In Maby H., the mother was pregnant at the time she had begun dating Joseph H. in December 1987. Obviously, the child she carried was not his. Knowing this, he nevertheless placed his name on the child's birth certificate, and in May 1988, when the child was born, he and the mother began living together. From that day on, they held the child out as Joseph H.'s child. He obtained insurance for the child, provided support for the child, and maintained a father-daughter relationship with the child.

The parties were married in October 1990. Joseph H.¹s parents assumed a grandparent-grandchild relationship with the child. In 1992, the parties had a second child, a son. In June 1995, the mother began a divorce action against Joseph H. and sought a declatory judgment determining that Joseph H. was not the daughter's biological father, thereby granting her full custody of her daughter and denying any visitation rights to him.

The daughter was informed that the only father she had ever known was not her real father, and that caused the daughter-father relationship to be strained. In the meantime, Joseph H. applied to the court for custody and visitation rights with both children. Even though the court noted that to sever the father-daughter relationship after seven years could only be detrimental to the child and that Joseph H. was the daughter's psychological parent, nevertheless they ruled that he had no rights to custody or visitation with the daughter because he was not a biological parent and the mother was not unfit.

The court's decision was based on decisions in prior similar cases without consideration of Equitable Estoppel and the best interests of the child. Joseph H. appealed that decision. The Appellate Court separated this case from all similar past cases because the father here had fully and completely asserted Equitable Estoppel and all of its elements. The Appellate Court clearly stated that "(t)he paramount concern is applying equitable estoppel in custody, visitation and child support cases has been, and continues to be, the best interests of the child."

As a result, the courts today are more inclined to impose equitable estoppel to protect a parent-child relationship unless it can be shown that it is not in the child's interest to do that. The Appellate Court decision was based on the fact that a true family relationship and parent-child relationship had been established. The non-biological father, Joseph H. was the only father figure in the daughter's life and the daughter always believed that Joseph H. was her biological father. The Appellate Court also noted that public policy, up to this point, had not always served a child's best interests.

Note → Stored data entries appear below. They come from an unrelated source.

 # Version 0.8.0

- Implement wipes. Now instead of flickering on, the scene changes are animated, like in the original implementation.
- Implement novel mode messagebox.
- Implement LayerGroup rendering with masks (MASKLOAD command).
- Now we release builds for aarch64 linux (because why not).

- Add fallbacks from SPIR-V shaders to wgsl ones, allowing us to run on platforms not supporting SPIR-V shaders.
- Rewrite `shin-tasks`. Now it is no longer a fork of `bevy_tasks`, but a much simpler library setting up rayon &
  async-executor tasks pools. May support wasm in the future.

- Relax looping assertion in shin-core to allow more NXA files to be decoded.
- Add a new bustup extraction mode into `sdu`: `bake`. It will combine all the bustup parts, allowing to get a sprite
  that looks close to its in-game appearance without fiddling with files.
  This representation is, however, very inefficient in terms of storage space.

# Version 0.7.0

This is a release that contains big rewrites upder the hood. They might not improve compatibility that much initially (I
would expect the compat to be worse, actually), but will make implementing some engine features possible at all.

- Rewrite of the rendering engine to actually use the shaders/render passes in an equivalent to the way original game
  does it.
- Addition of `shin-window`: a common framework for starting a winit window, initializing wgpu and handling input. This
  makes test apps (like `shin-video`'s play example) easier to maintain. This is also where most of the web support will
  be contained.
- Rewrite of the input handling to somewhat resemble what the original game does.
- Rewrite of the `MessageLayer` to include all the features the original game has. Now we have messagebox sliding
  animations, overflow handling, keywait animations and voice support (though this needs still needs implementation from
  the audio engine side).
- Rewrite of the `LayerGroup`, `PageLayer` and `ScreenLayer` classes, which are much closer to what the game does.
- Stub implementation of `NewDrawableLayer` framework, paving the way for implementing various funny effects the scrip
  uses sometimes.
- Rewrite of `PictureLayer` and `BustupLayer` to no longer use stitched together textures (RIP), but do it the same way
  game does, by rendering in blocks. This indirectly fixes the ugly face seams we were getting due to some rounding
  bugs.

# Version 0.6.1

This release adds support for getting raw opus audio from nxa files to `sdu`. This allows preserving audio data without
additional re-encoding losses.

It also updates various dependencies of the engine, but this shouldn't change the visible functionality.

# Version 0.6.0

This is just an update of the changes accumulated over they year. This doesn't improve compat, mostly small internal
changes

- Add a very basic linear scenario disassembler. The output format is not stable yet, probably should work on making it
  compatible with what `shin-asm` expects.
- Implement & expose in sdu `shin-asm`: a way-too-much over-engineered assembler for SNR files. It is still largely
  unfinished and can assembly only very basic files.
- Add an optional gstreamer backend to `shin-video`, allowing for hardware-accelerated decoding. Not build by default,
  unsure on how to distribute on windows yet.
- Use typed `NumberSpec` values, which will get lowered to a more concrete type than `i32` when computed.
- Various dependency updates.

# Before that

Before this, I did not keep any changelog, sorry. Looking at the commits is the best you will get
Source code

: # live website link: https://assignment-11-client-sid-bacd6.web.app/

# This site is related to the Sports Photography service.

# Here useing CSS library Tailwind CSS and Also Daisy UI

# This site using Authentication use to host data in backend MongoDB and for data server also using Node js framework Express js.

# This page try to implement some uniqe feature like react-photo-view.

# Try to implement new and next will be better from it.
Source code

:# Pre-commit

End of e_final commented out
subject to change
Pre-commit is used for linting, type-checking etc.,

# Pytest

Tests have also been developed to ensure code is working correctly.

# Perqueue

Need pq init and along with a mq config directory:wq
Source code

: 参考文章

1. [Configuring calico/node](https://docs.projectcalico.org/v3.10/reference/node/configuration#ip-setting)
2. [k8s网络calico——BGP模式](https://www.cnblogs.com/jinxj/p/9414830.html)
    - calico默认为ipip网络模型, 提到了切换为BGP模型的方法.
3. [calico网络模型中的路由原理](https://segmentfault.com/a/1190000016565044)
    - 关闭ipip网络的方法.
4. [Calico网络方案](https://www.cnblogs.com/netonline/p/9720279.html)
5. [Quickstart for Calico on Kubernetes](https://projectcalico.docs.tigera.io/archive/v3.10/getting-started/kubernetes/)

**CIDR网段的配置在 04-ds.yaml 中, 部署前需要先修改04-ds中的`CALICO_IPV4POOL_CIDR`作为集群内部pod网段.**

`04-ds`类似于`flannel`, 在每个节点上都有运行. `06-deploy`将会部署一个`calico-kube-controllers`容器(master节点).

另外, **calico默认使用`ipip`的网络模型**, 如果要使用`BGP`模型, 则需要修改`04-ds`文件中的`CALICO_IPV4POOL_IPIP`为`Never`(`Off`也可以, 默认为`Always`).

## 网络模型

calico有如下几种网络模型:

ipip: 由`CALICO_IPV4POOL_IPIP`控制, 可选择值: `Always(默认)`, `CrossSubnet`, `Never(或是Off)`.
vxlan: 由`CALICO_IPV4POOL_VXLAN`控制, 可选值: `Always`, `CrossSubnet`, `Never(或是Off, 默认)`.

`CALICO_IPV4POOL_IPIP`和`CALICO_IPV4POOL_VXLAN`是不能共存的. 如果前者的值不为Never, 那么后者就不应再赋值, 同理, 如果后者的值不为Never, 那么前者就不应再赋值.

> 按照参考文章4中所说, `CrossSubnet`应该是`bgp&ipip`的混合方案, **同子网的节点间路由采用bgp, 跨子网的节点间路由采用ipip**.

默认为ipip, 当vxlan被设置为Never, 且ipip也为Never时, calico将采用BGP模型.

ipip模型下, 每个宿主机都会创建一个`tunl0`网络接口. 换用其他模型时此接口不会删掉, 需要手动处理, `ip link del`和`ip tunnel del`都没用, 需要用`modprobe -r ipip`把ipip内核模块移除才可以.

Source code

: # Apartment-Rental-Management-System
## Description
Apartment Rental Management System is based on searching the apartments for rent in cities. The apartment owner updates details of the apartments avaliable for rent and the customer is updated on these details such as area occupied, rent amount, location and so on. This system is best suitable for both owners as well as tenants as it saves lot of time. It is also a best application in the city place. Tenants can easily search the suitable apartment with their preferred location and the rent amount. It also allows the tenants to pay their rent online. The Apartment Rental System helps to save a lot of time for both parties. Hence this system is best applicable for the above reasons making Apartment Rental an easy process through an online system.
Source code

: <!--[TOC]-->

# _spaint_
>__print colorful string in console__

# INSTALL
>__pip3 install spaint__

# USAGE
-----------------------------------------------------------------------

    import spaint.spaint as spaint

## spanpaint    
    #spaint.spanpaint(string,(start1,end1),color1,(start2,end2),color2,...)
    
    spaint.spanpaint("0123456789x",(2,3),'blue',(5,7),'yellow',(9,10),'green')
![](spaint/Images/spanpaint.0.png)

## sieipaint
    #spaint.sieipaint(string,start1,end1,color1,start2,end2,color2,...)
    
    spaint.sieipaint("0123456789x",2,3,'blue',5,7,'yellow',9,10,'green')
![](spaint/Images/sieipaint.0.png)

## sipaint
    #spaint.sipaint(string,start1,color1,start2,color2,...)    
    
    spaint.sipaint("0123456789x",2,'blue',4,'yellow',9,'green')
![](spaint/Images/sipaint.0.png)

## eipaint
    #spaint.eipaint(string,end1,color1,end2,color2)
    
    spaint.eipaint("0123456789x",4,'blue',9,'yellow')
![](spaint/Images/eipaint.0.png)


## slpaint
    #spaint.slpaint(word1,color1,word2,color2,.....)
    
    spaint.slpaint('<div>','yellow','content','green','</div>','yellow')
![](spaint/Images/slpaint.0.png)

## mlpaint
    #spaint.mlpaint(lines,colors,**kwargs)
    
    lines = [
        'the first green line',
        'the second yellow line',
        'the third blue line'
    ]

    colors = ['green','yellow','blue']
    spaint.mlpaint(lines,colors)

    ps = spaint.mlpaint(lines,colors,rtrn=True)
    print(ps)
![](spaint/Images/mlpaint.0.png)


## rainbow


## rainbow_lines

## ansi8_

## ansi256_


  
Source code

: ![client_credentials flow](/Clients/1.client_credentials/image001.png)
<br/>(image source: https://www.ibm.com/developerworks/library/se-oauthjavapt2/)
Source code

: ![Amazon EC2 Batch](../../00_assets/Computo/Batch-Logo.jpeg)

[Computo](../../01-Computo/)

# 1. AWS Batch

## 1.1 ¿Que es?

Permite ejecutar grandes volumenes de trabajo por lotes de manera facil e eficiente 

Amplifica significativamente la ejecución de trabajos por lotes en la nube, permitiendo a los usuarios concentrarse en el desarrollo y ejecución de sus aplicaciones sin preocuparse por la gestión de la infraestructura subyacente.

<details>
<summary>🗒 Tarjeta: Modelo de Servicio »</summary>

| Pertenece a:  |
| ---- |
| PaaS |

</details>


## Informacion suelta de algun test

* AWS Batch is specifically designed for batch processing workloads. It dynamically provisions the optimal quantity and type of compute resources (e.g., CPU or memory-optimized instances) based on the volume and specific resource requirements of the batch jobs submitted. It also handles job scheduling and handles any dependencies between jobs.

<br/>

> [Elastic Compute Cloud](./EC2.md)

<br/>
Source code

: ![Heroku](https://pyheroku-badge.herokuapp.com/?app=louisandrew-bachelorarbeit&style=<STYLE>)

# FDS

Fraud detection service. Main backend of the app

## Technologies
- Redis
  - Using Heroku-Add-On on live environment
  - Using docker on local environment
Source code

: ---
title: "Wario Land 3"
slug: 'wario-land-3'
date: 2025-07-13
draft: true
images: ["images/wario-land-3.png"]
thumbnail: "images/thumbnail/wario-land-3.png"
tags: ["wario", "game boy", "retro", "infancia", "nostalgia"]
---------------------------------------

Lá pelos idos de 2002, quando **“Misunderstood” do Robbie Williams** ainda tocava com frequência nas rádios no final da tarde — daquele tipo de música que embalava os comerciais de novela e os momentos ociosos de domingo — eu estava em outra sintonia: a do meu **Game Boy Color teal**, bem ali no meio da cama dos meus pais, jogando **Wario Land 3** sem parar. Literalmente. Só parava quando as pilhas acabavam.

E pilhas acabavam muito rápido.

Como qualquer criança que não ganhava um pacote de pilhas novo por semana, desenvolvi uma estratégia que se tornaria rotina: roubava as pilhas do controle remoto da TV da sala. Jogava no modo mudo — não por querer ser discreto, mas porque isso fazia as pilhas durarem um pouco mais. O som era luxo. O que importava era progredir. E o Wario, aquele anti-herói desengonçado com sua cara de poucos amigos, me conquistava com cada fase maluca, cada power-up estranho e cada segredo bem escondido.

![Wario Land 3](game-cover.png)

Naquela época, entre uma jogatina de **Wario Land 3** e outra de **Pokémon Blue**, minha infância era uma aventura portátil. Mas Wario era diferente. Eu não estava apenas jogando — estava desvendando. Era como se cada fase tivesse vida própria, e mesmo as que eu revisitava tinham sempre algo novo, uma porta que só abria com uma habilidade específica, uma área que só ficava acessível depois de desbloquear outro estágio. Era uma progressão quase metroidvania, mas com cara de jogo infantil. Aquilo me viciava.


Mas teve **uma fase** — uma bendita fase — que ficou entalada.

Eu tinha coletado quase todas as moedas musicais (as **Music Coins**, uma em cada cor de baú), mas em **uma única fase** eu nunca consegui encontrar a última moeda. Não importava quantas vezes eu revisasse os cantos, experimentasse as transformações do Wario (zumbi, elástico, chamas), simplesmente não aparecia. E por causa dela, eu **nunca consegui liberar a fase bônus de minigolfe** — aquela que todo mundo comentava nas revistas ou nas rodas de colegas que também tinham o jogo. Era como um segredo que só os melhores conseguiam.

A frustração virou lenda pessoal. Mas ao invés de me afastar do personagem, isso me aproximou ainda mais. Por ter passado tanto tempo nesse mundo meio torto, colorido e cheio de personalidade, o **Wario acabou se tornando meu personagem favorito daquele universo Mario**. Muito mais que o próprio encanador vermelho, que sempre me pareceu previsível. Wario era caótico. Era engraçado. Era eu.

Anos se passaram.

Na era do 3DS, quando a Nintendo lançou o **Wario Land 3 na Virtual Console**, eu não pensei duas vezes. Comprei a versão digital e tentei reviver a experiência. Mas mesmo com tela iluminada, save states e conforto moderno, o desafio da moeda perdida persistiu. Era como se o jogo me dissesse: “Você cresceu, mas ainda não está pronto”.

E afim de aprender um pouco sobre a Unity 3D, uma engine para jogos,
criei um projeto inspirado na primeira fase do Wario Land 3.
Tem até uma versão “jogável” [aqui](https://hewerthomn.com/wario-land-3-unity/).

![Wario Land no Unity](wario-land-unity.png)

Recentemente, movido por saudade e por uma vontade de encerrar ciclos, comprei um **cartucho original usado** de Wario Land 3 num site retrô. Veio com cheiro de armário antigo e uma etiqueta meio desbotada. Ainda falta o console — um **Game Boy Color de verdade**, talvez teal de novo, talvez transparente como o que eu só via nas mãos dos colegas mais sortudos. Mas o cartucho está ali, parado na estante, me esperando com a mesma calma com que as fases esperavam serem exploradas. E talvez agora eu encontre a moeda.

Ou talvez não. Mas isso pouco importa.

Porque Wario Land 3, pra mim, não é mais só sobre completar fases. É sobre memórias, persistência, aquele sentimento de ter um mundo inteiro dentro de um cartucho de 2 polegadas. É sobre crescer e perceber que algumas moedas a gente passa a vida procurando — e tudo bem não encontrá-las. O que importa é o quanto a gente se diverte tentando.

In reversing the lower court's decision, the Appellate Court directed the Trial Court to hold a best interests of the child hearing, to determine if equitable estoppel should be applied to that case.

Conclusion

The Appellate Court ruling opens the door for non-biological fathers who have supported the mother's child and have developed a father-child relationship, and who have been a psychological parent to the child over a long period of time, to assert equitable estoppel when applying to the court for custody or visitation of that child when the parents separate. If you think you may be in this situation, consult a family law attorney to analyze the facts of your situation to determine if you have the necessary facts on your side to make this application.